====== Extracted data ======
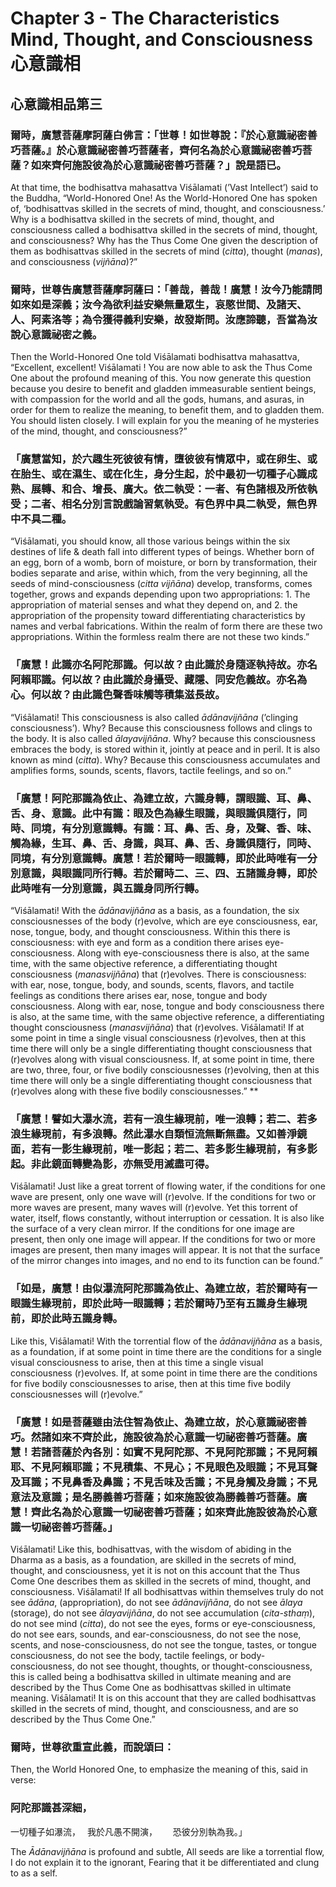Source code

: # Chapter 3 - The Characteristics Mind, Thought, and Consciousness 心意識相

## **心意識相品第三**

### 爾時，廣慧菩薩摩訶薩白佛言：「世尊！如世尊說：『於心意識祕密善巧菩薩。』於心意識祕密善巧菩薩者，齊何名為於心意識祕密善巧菩薩？如來齊何施設彼為於心意識祕密善巧菩薩？」說是語已。

At that time, the bodhisattva mahasattva Viśālamati (’Vast Intellect’) said to the Buddha, “World-Honored One! As the World-Honored One has spoken of, ‘bodhisattvas skilled in the secrets of mind, thought, and consciousness.’ Why is a bodhisattva skilled in the secrets of mind, thought, and consciousness called a bodhisattva skilled in the secrets of mind, thought, and consciousness? Why has the Thus Come One given the description of them as bodhisattvas skilled in the secrets of  mind (*citta*), thought (*manas*), and consciousness (*vijñāna*)?”   

### 爾時，世尊告廣慧菩薩摩訶薩曰：「善哉，善哉！廣慧！汝今乃能請問如來如是深義；汝今為欲利益安樂無量眾生，哀愍世間、及諸天、人、阿素洛等；為令獲得義利安樂，故發斯問。汝應諦聽，吾當為汝說心意識祕密之義。

Then the World-Honored One told Viśālamati bodhisattva mahasattva, “Excellent, excellent! Viśālamati ! You are now able to ask the Thus Come One about the profound meaning of this. You now generate this question because you desire to benefit and gladden immeasurable sentient beings, with compassion for the world and all the gods, humans, and asuras, in order for them to realize the meaning, to benefit them, and to gladden them. You should listen closely. I will explain for you the meaning of he mysteries of the mind, thought, and consciousness?”       

### 「廣慧當知，於六趣生死彼彼有情，墮彼彼有情眾中，或在卵生、或在胎生、或在濕生、或在化生，身分生起，於中最初一切種子心識成熟、展轉、和合、增長、廣大。依二執受：一者、有色諸根及所依執受；二者、相名分別言說戲論習氣執受。有色界中具二執受，無色界中不具二種。

“Viśālamati, you should know, all those various beings within the six destines of life & death fall into different types of beings. Whether born of an egg, born of a womb, born of moisture, or born by transformation, their bodies separate and arise, within which, from the very beginning, all the seeds of mind-consciousness (*citta vijñāna*) develop, transforms, comes together, grows and expands depending upon two appropriations: 1. The appropriation of material senses and what they depend on, and 2. the appropriation of the propensity toward differentiating characteristics by names and verbal fabrications. Within the realm of form there are these two appropriations. Within the formless realm there are not these two kinds.”         

### 「廣慧！此識亦名阿陀那識。何以故？由此識於身隨逐執持故。亦名阿賴耶識。何以故？由此識於身攝受、藏隱、同安危義故。亦名為心。何以故？由此識色聲香味觸等積集滋長故。

“Viśālamati! This consciousness is also called *ādānavijñāna* (’clinging consciousness’). Why? Because this consciousness follows and clings to the body. It is also called *ālayavijñāna*. Why? because this consciousness embraces the body, is stored within it, jointly at peace and in peril. It is also known as mind (*citta*). Why? Because this consciousness accumulates and amplifies forms, sounds, scents, flavors, tactile feelings, and so on.”       

### 「廣慧！阿陀那識為依止、為建立故，六識身轉，謂眼識、耳、鼻、舌、身、意識。此中有識：眼及色為緣生眼識，與眼識俱隨行，同時、同境，有分別意識轉。有識：耳、鼻、舌、身，及聲、香、味、觸為緣，生耳、鼻、舌、身識，與耳、鼻、舌、身識俱隨行，同時、同境，有分別意識轉。廣慧！若於爾時一眼識轉，即於此時唯有一分別意識，與眼識同所行轉。若於爾時二、三、四、五諸識身轉，即於此時唯有一分別意識，與五識身同所行轉。

“Viśālamati! With the *ādānavijñāna* as a basis, as a foundation, the six consciousnesses of the body (r)evolve, which are eye consciousness, ear, nose, tongue, body, and thought consciousness. Within this there is consciousness: with eye and form as a condition there arises eye-consciousness. Along with eye-consciousness there is also, at the same time, with the same objective reference, a differentiating thought consciousness (*manasvijñāna*) that (r)evolves. There is consciousness: with ear, nose, tongue, body, and sounds, scents, flavors, and tactile feelings as conditions there arises ear, nose, tongue and body consciousness. Along with ear, nose, tongue and body consciousness there is also, at the same time, with the same objective reference, a differentiating thought consciousness (*manasvijñāna*) that (r)evolves. Viśālamati! If at some point in time a single visual consciousness (r)evolves, then at this time there will only be a single differentiating thought consciousness that (r)evolves along with visual consciousness. If, at some point in time, there are two, three, four, or five bodily consciousnesses (r)evolving, then at this time there will only be a single differentiating thought consciousness that (r)evolves along with these five bodily consciousnesses.”       ** 

### 「廣慧！譬如大瀑水流，若有一浪生緣現前，唯一浪轉；若二、若多浪生緣現前，有多浪轉。然此瀑水自類恒流無斷無盡。又如善淨鏡面，若有一影生緣現前，唯一影起；若二、若多影生緣現前，有多影起。非此鏡面轉變為影，亦無受用滅盡可得。

Viśālamati! Just like a great torrent of flowing water, if the conditions for one wave are present, only one wave will (r)evolve. If the conditions for two or more waves are present, many waves will (r)evolve. Yet this torrent of water, itself, flows constantly, without interruption or cessation. It is also like the surface of a very clean mirror. If the conditions for one image are present, then only one image will appear. If the conditions for two or more images are present, then many images will appear. It is not that the surface of the mirror changes into images, and no end to its function can be found.”    

### 「如是，廣慧！由似瀑流阿陀那識為依止、為建立故，若於爾時有一眼識生緣現前，即於此時一眼識轉；若於爾時乃至有五識身生緣現前，即於此時五識身轉。

Like this, Viśālamati! With the torrential flow of the *ādānavijñāna* as a basis, as a foundation, if at some point in time there are the conditions for a single visual consciousness to arise, then at this time a single visual consciousness (r)evolves. If, at some point in time there are the conditions for five bodily consciousnesses to arise, then at this time five bodily consciousnesses will (r)evolve.”    

### 「廣慧！如是菩薩雖由法住智為依止、為建立故，於心意識祕密善巧。然諸如來不齊於此，施設彼為於心意識一切祕密善巧菩薩。廣慧！若諸菩薩於內各別：如實不見阿陀那、不見阿陀那識；不見阿賴耶、不見阿賴耶識；不見積集、不見心；不見眼色及眼識；不見耳聲及耳識；不見鼻香及鼻識；不見舌味及舌識；不見身觸及身識；不見意法及意識；是名勝義善巧菩薩；如來施設彼為勝義善巧菩薩。廣慧！齊此名為於心意識一切祕密善巧菩薩；如來齊此施設彼為於心意識一切祕密善巧菩薩。」

Viśālamati! Like this, bodhisattvas, with the wisdom of abiding in the Dharma as a basis, as a foundation, are skilled in the secrets of mind, thought, and consciousness, yet it is not on this account that the Thus Come One describes them as skilled in the secrets of mind, thought, and consciousness. Viśālamati! If all bodhisattvas within themselves truly do not see *ādāna*, (appropriation), do not see *ādānavijñāna*, do not see *ālaya* (storage), do not see *ālayavijñāna*, do not see accumulation (*cita-sthaṃ*), do not see mind (*citta*), do not see the eyes, forms or eye-consciousness, do not see ears, sounds, and ear-consciousness, do not see the nose, scents, and nose-consciousness, do not see the tongue, tastes, or tongue consciousness, do not see the body, tactile feelings, or body-consciousness, do not see thought, thoughts, or thought-consciousness, this is called being a bodhisattva skilled in ultimate meaning and are described by the Thus Come One as bodhisattvas skilled in ultimate meaning. Viśālamati! It is on this account that they are called bodhisattvas skilled in the secrets of mind, thought, and consciousness, and are so described by
the Thus Come One.” 

### 爾時，世尊欲重宣此義，而說頌曰：

Then, the World Honored One, to emphasize the meaning of this, said in verse:  

### 阿陀那識甚深細，　　
一切種子如瀑流，　
我於凡愚不開演，　　
恐彼分別執為我。」

The *Ādānavijñāna* is profound and subtle, 
All seeds are like a torrential flow, 
I do not explain it to the ignorant, 
Fearing that it be differentiated and clung to as a self.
======
What you need to do
Lines in the material above that contain "為建立故": how many are there? Reply with the number only.

Response to this task
3